**DESCRIPTION OF THE TASK**
Restate word for word the lines of the entries below, starting with the line that holds "- Společnosti Figma" and ending with the line that holds "### [Reakce](https://news.ycombinator.com/item?id=38681672)", and no others.

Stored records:
..........
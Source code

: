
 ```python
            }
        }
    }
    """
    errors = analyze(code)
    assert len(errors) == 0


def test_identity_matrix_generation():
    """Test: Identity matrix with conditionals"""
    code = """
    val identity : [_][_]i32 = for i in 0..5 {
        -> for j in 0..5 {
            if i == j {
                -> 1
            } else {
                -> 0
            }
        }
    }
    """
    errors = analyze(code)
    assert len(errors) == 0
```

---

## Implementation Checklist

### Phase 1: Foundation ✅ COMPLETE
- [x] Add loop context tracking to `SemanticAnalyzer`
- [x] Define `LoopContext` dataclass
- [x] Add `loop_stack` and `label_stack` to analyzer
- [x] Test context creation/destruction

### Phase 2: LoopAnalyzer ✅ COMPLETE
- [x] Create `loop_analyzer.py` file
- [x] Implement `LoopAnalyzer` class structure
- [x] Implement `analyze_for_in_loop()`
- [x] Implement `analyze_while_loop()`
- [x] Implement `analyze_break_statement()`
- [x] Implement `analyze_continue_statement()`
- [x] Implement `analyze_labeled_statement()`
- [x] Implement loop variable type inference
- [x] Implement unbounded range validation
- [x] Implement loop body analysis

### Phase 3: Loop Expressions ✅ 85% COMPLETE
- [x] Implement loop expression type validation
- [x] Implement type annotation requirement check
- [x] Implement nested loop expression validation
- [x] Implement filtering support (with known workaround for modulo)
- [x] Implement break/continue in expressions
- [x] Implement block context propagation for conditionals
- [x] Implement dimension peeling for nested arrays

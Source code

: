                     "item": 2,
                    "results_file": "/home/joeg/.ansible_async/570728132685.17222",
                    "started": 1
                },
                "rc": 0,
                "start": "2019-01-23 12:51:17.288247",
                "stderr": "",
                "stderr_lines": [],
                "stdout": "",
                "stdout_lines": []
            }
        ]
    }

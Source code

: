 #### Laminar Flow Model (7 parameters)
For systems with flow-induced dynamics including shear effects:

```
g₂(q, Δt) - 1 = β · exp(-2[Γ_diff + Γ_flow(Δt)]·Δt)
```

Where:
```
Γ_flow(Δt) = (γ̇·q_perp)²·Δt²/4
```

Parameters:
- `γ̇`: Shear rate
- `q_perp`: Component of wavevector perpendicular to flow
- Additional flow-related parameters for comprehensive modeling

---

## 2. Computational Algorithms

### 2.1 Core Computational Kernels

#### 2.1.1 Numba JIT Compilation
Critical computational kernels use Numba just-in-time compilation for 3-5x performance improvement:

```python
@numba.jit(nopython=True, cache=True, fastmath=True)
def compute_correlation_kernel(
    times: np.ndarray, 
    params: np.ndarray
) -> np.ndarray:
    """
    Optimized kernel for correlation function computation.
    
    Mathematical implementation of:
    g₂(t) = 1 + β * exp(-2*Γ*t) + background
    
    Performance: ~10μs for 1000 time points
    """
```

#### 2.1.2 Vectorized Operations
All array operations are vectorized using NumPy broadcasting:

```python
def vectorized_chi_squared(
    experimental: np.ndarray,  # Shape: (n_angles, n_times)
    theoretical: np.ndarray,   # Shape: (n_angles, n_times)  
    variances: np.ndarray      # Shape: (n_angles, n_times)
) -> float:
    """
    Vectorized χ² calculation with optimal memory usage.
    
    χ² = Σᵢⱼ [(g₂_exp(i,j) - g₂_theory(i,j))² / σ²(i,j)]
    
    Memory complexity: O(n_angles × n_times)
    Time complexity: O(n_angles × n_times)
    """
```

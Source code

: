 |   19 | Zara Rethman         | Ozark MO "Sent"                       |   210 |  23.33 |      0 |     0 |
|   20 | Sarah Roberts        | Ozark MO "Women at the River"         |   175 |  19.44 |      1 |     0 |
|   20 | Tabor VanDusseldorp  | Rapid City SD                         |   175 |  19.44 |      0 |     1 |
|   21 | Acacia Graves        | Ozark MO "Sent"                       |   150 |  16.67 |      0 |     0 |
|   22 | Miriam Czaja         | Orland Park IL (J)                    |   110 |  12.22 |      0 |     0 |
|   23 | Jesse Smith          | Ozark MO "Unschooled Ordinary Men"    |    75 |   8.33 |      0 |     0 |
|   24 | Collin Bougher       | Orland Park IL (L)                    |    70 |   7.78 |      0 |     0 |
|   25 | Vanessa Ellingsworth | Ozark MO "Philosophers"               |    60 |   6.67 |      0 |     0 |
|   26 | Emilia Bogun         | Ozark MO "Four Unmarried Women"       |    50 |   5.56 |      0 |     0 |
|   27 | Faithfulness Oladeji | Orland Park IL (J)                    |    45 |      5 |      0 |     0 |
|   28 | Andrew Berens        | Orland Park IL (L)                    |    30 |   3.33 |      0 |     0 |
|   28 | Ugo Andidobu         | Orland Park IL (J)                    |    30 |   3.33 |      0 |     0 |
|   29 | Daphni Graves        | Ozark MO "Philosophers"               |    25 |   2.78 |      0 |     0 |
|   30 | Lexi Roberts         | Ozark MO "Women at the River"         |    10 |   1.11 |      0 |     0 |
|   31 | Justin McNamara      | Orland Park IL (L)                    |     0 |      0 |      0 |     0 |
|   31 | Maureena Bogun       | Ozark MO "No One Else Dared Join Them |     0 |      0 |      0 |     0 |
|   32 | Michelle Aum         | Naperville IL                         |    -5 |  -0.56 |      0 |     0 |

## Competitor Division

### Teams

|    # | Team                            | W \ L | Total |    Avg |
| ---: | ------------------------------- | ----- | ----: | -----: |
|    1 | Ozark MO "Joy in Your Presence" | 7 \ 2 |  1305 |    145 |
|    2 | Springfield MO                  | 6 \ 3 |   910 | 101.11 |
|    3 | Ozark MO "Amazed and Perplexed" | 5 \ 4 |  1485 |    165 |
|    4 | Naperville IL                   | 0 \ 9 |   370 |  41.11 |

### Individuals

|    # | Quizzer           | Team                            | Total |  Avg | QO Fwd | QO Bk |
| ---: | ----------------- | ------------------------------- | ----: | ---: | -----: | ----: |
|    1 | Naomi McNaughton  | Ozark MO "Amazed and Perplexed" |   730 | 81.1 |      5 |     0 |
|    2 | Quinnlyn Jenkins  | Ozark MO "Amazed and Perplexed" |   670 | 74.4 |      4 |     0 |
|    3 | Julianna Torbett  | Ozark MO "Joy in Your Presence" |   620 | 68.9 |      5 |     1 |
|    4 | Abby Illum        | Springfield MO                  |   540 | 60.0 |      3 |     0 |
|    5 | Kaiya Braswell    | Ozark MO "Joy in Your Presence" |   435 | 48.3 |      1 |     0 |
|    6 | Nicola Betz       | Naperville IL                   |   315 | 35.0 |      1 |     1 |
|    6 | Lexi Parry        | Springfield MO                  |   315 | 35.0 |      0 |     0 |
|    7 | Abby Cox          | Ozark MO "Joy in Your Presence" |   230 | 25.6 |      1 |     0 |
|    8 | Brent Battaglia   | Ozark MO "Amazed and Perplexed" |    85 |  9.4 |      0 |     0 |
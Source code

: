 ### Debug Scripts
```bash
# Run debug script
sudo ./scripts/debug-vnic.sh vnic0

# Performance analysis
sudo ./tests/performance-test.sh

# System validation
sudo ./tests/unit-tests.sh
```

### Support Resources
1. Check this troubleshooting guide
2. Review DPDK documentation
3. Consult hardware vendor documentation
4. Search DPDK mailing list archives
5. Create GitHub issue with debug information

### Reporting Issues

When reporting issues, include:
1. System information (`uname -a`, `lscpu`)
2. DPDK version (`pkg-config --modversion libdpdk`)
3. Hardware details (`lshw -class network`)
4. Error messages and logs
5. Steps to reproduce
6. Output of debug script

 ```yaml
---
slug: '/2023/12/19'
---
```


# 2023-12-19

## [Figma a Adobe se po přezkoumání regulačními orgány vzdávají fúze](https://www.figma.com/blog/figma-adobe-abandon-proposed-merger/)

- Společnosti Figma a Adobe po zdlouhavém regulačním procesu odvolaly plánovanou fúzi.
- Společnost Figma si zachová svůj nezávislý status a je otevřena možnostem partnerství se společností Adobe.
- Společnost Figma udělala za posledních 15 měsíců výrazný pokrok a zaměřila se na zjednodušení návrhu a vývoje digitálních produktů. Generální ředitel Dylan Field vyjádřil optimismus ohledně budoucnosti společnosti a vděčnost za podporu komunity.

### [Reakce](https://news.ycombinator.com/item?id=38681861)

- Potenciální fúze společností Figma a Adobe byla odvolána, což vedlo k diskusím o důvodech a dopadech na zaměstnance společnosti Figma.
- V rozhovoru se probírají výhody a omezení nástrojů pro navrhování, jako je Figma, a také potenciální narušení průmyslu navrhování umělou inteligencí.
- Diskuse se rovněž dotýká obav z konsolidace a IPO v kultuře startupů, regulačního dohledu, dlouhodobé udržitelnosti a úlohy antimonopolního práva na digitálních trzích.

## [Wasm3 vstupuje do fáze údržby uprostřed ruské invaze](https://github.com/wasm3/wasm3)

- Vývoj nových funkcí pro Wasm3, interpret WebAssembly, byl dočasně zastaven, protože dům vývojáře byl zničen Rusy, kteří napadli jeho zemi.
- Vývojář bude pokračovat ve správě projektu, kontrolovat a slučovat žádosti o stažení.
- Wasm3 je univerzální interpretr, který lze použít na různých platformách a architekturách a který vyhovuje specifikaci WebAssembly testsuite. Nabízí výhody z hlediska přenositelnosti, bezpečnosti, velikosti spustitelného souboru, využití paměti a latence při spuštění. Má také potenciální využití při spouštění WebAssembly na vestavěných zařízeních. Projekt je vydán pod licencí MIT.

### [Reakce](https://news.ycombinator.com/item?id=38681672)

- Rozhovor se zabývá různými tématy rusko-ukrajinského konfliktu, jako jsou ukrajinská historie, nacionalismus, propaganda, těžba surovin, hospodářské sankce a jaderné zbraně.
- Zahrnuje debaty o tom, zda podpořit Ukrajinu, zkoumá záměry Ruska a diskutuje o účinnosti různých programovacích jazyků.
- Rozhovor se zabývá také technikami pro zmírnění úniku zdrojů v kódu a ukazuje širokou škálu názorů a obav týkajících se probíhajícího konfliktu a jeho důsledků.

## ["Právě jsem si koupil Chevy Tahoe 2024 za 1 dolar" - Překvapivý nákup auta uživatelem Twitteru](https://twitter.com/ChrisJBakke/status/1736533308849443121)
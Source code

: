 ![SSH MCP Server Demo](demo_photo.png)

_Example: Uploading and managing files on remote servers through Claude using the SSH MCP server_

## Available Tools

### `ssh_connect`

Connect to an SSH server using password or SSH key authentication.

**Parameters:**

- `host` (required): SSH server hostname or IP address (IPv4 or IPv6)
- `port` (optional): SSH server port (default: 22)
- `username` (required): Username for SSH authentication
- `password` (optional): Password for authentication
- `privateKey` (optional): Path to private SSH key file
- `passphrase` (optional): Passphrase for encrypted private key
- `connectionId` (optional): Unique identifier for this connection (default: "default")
..........
**COMPLETED TASK**
- Společnosti Figma a Adobe po zdlouhavém regulačním procesu odvolaly plánovanou fúzi.
- Společnost Figma si zachová svůj nezávislý status a je otevřena možnostem partnerství se společností Adobe.
- Společnost Figma udělala za posledních 15 měsíců výrazný pokrok a zaměřila se na zjednodušení návrhu a vývoje digitálních produktů. Generální ředitel Dylan Field vyjádřil optimismus ohledně budoucnosti společnosti a vděčnost za podporu komunity.

### [Reakce](https://news.ycombinator.com/item?id=38681861)

- Potenciální fúze společností Figma a Adobe byla odvolána, což vedlo k diskusím o důvodech a dopadech na zaměstnance společnosti Figma.
- V rozhovoru se probírají výhody a omezení nástrojů pro navrhování, jako je Figma, a také potenciální narušení průmyslu navrhování umělou inteligencí.
- Diskuse se rovněž dotýká obav z konsolidace a IPO v kultuře startupů, regulačního dohledu, dlouhodobé udržitelnosti a úlohy antimonopolního práva na digitálních trzích.

## [Wasm3 vstupuje do fáze údržby uprostřed ruské invaze](https://github.com/wasm3/wasm3)

- Vývoj nových funkcí pro Wasm3, interpret WebAssembly, byl dočasně zastaven, protože dům vývojáře byl zničen Rusy, kteří napadli jeho zemi.
- Vývojář bude pokračovat ve správě projektu, kontrolovat a slučovat žádosti o stažení.
- Wasm3 je univerzální interpretr, který lze použít na různých platformách a architekturách a který vyhovuje specifikaci WebAssembly testsuite. Nabízí výhody z hlediska přenositelnosti, bezpečnosti, velikosti spustitelného souboru, využití paměti a latence při spuštění. Má také potenciální využití při spouštění WebAssembly na vestavěných zařízeních. Projekt je vydán pod licencí MIT.

### [Reakce](https://news.ycombinator.com/item?id=38681672)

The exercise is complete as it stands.